● **Directions**:
Transcribe the records below from the first line to the line that includes "El desarrollo de", inclusive, and omit the pictures.
------ Given records
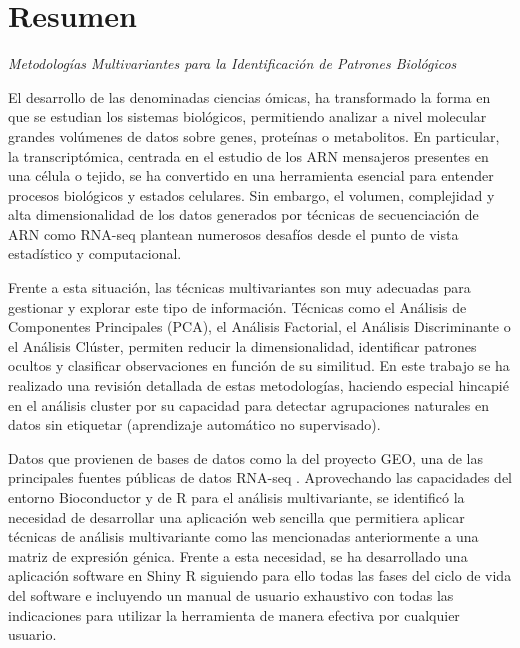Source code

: %

\section*{Resumen}

\begin{center}
\emph{Metodologías Multivariantes para la Identificación de Patrones Biológicos}
\end{center}
\vspace{1cm}

El desarrollo de las denominadas ciencias ómicas, ha transformado la forma en que se estudian los sistemas biológicos, permitiendo analizar 
a nivel molecular grandes volúmenes de datos sobre genes, proteínas o metabolitos. En particular, la transcriptómica, centrada en el estudio 
de los ARN mensajeros presentes en una célula o tejido, se ha convertido en una herramienta esencial para entender procesos biológicos y estados 
celulares. Sin embargo, el volumen, complejidad y alta dimensionalidad de los datos generados por técnicas de secuenciación de ARN como RNA-seq 
plantean numerosos desafíos desde el punto de vista estadístico y computacional. \newline

Frente a esta situación, las técnicas multivariantes son muy adecuadas para gestionar y explorar este tipo de información. Técnicas como el 
Análisis de Componentes Principales (PCA), el Análisis Factorial, el Análisis Discriminante o el Análisis Clúster, permiten reducir la dimensionalidad, 
identificar patrones ocultos y clasificar observaciones en función de su similitud. En este trabajo se ha realizado una revisión detallada de estas 
metodologías, haciendo especial hincapié en el análisis cluster por su capacidad para detectar agrupaciones naturales en datos sin etiquetar 
(aprendizaje automático no supervisado). \newline

Datos que provienen de bases de datos como la del proyecto GEO, una de las principales fuentes públicas de datos RNA-seq . Aprovechando las capacidades 
del entorno Bioconductor y de R para el análisis multivariante, se identificó la necesidad de desarrollar una aplicación web sencilla que permitiera 
aplicar técnicas de análisis multivariante como las mencionadas anteriormente a una matriz de expresión génica. Frente a esta necesidad, se ha desarrollado 
una aplicación software en Shiny R siguiendo para ello todas las fases del ciclo de vida del software e incluyendo un manual de usuario exhaustivo con 
todas las indicaciones para utilizar la herramienta de manera efectiva por cualquier usuario. \newline

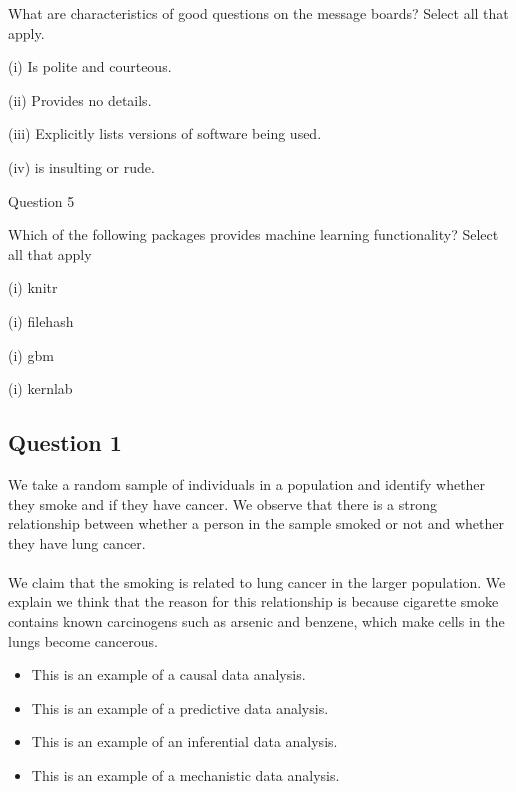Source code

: \documentclass[12pt]{article}
\begin{document}
What are characteristics of good questions on the message boards? Select all that apply.
 

\item[(i)] Is polite and courteous. 

\item[(ii)] Provides no details. 

\item[(iii)] Explicitly lists versions of software being used. 

\item[(iv)] is insulting or rude. 

Question 5
 
Which of the following packages provides machine learning functionality? Select all that apply
 

\item[(i)] knitr 

\item[(i)] filehash 

\item[(i)] gbm 

\item[(i)] kernlab 



\subsection*{Question 1}
We take a random sample of individuals in a population and identify whether they smoke and if they have cancer. We observe that there is a strong relationship between whether a person in the sample smoked or not and whether they have lung cancer. 
\\
\\
We claim that the smoking is related to lung cancer in the larger population. We explain we think that the reason for this relationship is because cigarette smoke contains known carcinogens such as arsenic and benzene, which make cells in the lungs become cancerous.
\begin{itemize}
\item This is an example of a causal data analysis.
\item This is an example of a predictive data analysis.
\item This is an example of an inferential data analysis.
\item This is an example of a mechanistic data analysis.
\end{itemize}
\newpage
\end{document}
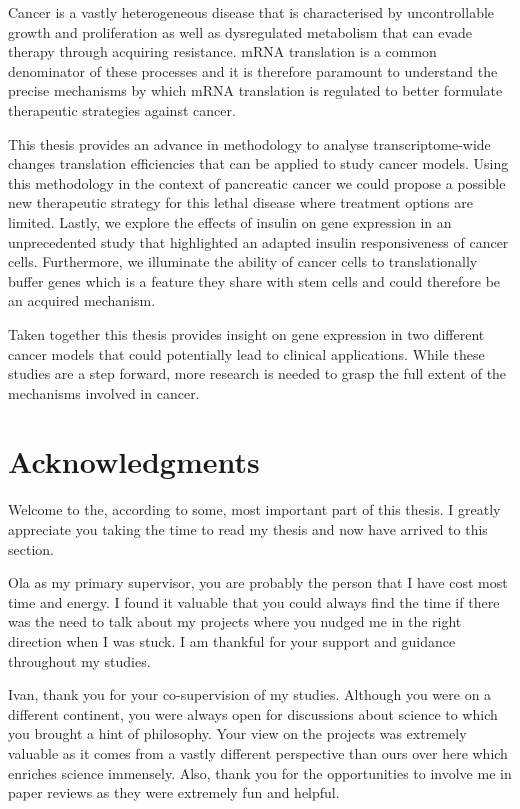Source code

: \documentclass[
  12pt,
  openany]{book}
\begin{document}
Cancer is a vastly heterogeneous disease that is characterised by uncontrollable growth and proliferation as well as dysregulated metabolism that can evade therapy through acquiring resistance. mRNA translation is a common denominator of these processes and it is therefore paramount to understand the precise mechanisms by which mRNA translation is regulated to better formulate therapeutic strategies against cancer.

This thesis provides an advance in methodology to analyse transcriptome-wide changes translation efficiencies that can be applied to study cancer models. Using this methodology in the context of pancreatic cancer we could propose a possible new therapeutic strategy for this lethal disease where treatment options are limited. Lastly, we explore the effects of insulin on gene expression in an unprecedented study that highlighted an adapted insulin responsiveness of cancer cells. Furthermore, we illuminate the ability of cancer cells to translationally buffer genes which is a feature they share with stem cells and could therefore be an acquired mechanism.

Taken together this thesis provides insight on gene expression in two different cancer models that could potentially lead to clinical applications. While these studies are a step forward, more research is needed to grasp the full extent of the mechanisms involved in cancer.

\hypertarget{acknowledgments}{%
\chapter*{Acknowledgments}\label{acknowledgments}}

Welcome to the, according to some, most important part of this thesis. I greatly appreciate you taking the time to read my thesis and now have arrived to this section.

Ola as my primary supervisor, you are probably the person that I have cost most time and energy. I found it valuable that you could always find the time if there was the need to talk about my projects where you nudged me in the right direction when I was stuck. I am thankful for your support and guidance throughout my studies.

Ivan, thank you for your co-supervision of my studies. Although you were on a different continent, you were always open for discussions about science to which you brought a hint of philosophy. Your view on the projects was extremely valuable as it comes from a vastly different perspective than ours over here which enriches science immensely. Also, thank you for the opportunities to involve me in paper reviews as they were extremely fun and helpful.
\end{document}
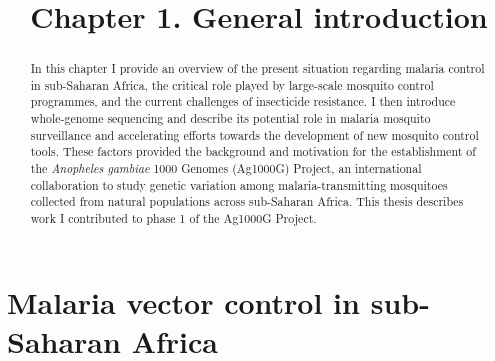 \documentclass[a4paper,11pt,abstracton,hidelinks]{scrartcl}
\title{
Chapter 1. General introduction
}
\author{}
\begin{document}
\renewcommand{\abstractname}{Summary}


\maketitle


\begin{abstract}


In this chapter I provide an overview of the present situation regarding malaria control in sub-Saharan Africa, the critical role played by large-scale mosquito control programmes, and the current challenges of insecticide resistance.
%
I then introduce whole-genome sequencing and describe its potential role in malaria mosquito surveillance and accelerating efforts towards the development of new mosquito control tools.
%
These factors provided the background and motivation for the establishment of the \textit{Anopheles gambiae} 1000 Genomes (Ag1000G) Project, an international collaboration to study genetic variation among malaria-transmitting mosquitoes collected from natural populations across sub-Saharan Africa.
%
This thesis describes work I contributed to phase 1 of the Ag1000G Project.
%


\end{abstract}


\tableofcontents


\section{Malaria vector control in sub-Saharan Africa}
\end{document}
------------
● **Result**:
Source code

: %

\section*{Resumen}

\begin{center}
\emph{Metodologías Multivariantes para la Identificación de Patrones Biológicos}
\end{center}
\vspace{1cm}

El desarrollo de las denominadas ciencias ómicas, ha transformado la forma en que se estudian los sistemas biológicos, permitiendo analizar 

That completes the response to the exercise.